The box of lies in Basra

Karam Nama
2025 / 12 / 16

Since 2003, a fragile box of lies has been growing in Iraq, painted over with the rhetoric of ‘freedom’ and ‘democracy’. Yet every layer of paint peels away at the touch of a child’s tear´-or-the sweat of a labourer whose dignity is crushed under the rule of oligarchs and state thieves in what is cynically called ‘democratic Iraq’.
In Basra, the city of cities, this box collapses with every kick from its people, who are enduring injustices unseen in their modern history. Every street, every market and every neighbourhood speaks of bitterness and suppressed truths.
During the 2022 Gulf Cup, the world caught a glimpse of Basra through a carefully staged television lens: a city dressed in bright colours. But behind the cameras lie slums drowning in sewage, tin shacks and mud houses, hidden by walls built from the hunger of the poor. This is in a city that sits on top of Iraq’s richest oil fields. Add to that the raging battles between militias over the smuggling of oil and narcotics, with Iran only a short distance away.
No matter how hard the powerful try to patch up and repaint this box of lies, it keeps rolling under the feet of the people of Basra, in a city once called the ‘Venice of the East’. Billboards and cheap slogans cannot cover the truth. Basra resists, and its truths will not be silenced.
The latest lie is that Basra will not allow concerts under the pretext of sectarianism. The ban on Mohammed Abdul Jabbar’s performance was a laughable mockery of mourning. After all, Basra was born to sing. I lived there briefly during my university years, when the city itself felt like a hymn. Kuwaiti singer Awadh Doukhi came to pour his heart into its gatherings, and Abdul Karim Abdul Qader was swept away whenever the winds of Basra touched him. Fuad Salem left for Kuwait, but his voice remained bound to Basra’s musical soul, carried by composers such as Dhiab Khalil and Tariq al-Shibli and poets like Taher Salman and Dawood al-Ghannam. Riyadh Ahmed sang only when his heart pointed towards Basra. Seta Hagopian performed across Iraq, yet she remained a sweet fragment of Basra. And whenever Amal Khudair sang, Basra was never far from mind.
Has Basra’s song ended because sectarian zealots want to silence it? This city was born to be a symphony of rhythms and chants, a place where even the sea cannot rest without music. Who could forget the anthem ‘Ma Qassarto’ (‘You Did Not Fail’), written by Jabbar al-Najdi and composed by Dhiab Khalil?
The Shatt al-Arab river tells its story through song. How can the city’s voice be silenced when it has been singing since it was founded by Utbah ibn Ghazwan in the era of Caliph Umar? How can its voice be silenced, as the graveyard mind and Iran’s proxies in Iraq desire?

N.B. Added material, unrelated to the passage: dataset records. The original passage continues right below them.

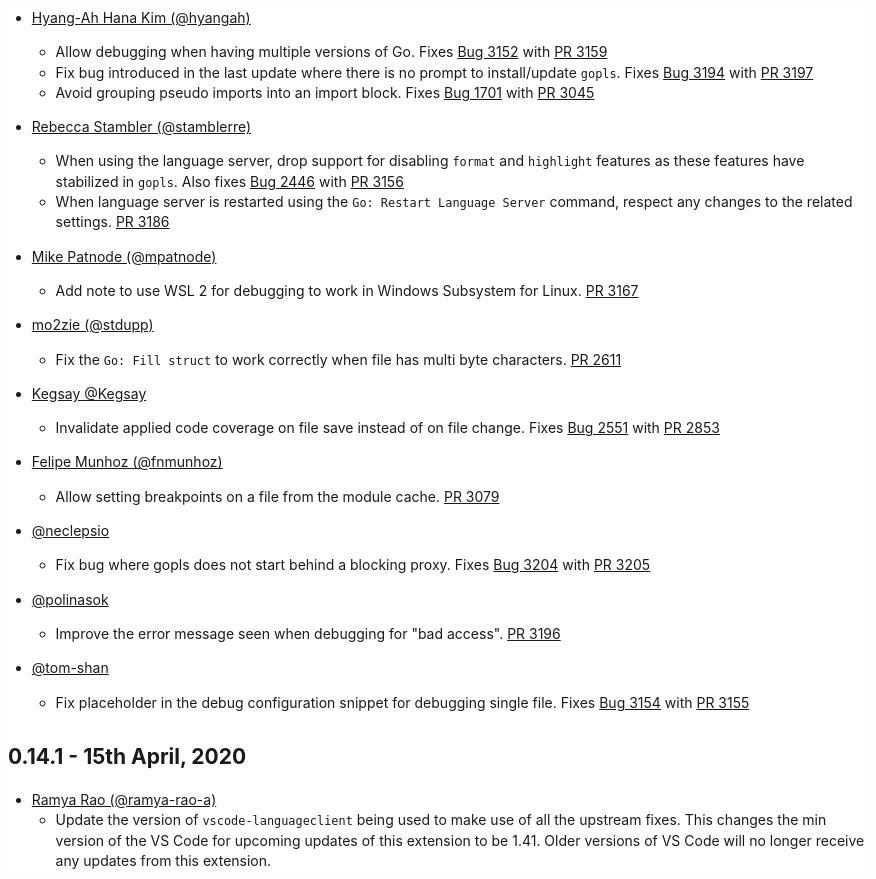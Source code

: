 * [Hyang-Ah Hana Kim (@hyangah)](https://github.com/hyangah)
    * Allow debugging when having multiple versions of Go. Fixes [Bug 3152](https://github.com/Microsoft/vscode-go/issues/3152) with [PR 3159](https://github.com/Microsoft/vscode-go/pull/3159)
    * Fix bug introduced in the last update where there is no prompt to install/update `gopls`. Fixes [Bug 3194](https://github.com/Microsoft/vscode-go/issues/3194) with [PR 3197](https://github.com/Microsoft/vscode-go/pull/3197)
    * Avoid grouping pseudo imports into an import block. Fixes [Bug 1701](https://github.com/Microsoft/vscode-go/issues/1701) with [PR 3045](https://github.com/Microsoft/vscode-go/pull/3045)

* [Rebecca Stambler (@stamblerre)](https://github.com/stamblerre)
    * When using the language server, drop support for disabling `format` and `highlight` features as these features have stabilized in `gopls`.
    Also fixes [Bug 2446](https://github.com/Microsoft/vscode-go/issues/2446) with [PR 3156](https://github.com/Microsoft/vscode-go/pull/3156) 
    * When language server is restarted using the `Go: Restart Language Server` command, respect any changes to the related settings.
    [PR 3186](https://github.com/Microsoft/vscode-go/pull/3186)

* [Mike Patnode (@mpatnode)](https://github.com/mpatnode)
    * Add note to use WSL 2 for debugging to work in Windows Subsystem for Linux. [PR 3167](https://github.com/Microsoft/vscode-go/pull/3167)

* [mo2zie (@stdupp)](https://github.com/stdupp)
    * Fix the `Go: Fill struct` to work correctly when file has multi byte characters. [PR 2611](https://github.com/Microsoft/vscode-go/pull/2611)

* [Kegsay @Kegsay](https://github.com/Kegsay)
    * Invalidate applied code coverage on file save instead of on file change. Fixes [Bug 2551](https://github.com/Microsoft/vscode-go/issues/2551) with [PR 2853](https://github.com/Microsoft/vscode-go/pull/2853)

* [Felipe Munhoz (@fnmunhoz)](https://github.com/fnmunhoz)
    * Allow setting breakpoints on a file from the module cache. [PR 3079](https://github.com/Microsoft/vscode-go/pull/3079)

* [@neclepsio](https://github.com/neclepsio)
    * Fix bug where gopls does not start behind a blocking proxy. Fixes [Bug 3204](https://github.com/Microsoft/vscode-go/issues/3204) with [PR 3205](https://github.com/Microsoft/vscode-go/pull/3205)

* [@polinasok](https://github.com/https://github.com/polinasok)
    * Improve the error message seen when debugging for "bad access". [PR 3196](https://github.com/Microsoft/vscode-go/pull/3196)

* [@tom-shan](https://github.com/tom-shan)
    * Fix placeholder in the debug configuration snippet for debugging single file. Fixes [Bug 3154](https://github.com/Microsoft/vscode-go/issues/3154) with [PR 3155](https://github.com/Microsoft/vscode-go/pull/3155)

## 0.14.1 - 15th April, 2020

* [Ramya Rao (@ramya-rao-a)](https://github.com/ramya-rao-a)
    * Update the version of `vscode-languageclient` being used to make use of all the upstream fixes. This changes the min version of the VS Code for
    upcoming updates of this extension to be 1.41. Older versions of VS Code will no longer receive any updates from this extension.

Basra is not alone. Iraq itself is a legend of song, from the Sumerian father who sang in grief for his slain daughter. Do the sectarian zealots realise that an Iraq without song would lose its eternal identity? Does Basra not lose its very meaning without music, from Abu al-Khasib to al-Ashar, from Bashar ibn Burd Street to al-Zubayr and Kuwait?
The false Iraq, where song is silenced and only sectarian lamentations remain, was once a place where Prime Minister Nuri al-Said performed the Iraqi maqam with master Hashim al-Rajab. After composer Saleh al-Kuwaiti emigrated to Israel, he helped preserve this tradition. Today, the maqam is deliberately crushed and turned to rubble and oblivion.
The city that once trembled with every note and pulsed with poetry and maqam is now held hostage by sectarian decrees and corrupt power. Yet it has not lost its soul. Even during the darkest days of the sanctions regime, Basra’s streets echoed with song amid the abandoned fields and muddy pavements, as if the sea itself refused to be silenced and the voice of the Shatt al-Arab was stronger than all the lies.
Basra is not just a port´-or-an oil hub. It is Iraq’s living memory, condensed into voices, songs and longing. From Abu al-Khasib to al-Zubayr, from the old markets to the slums, the echo of music endures as an enduring truth, crying out against all attempts to falsify it.
What kind of Basra is there without song? What kind of Iraq is this, where boxes of lies attempt to erase its music and assassinate its cultural memory before the world’s eyes? The box may grow and be painted in pale colours, but it will collapse before every honest melody and every Basrawi heart beating with truth. Song will triumph over all the lies, and Basra will keep singing.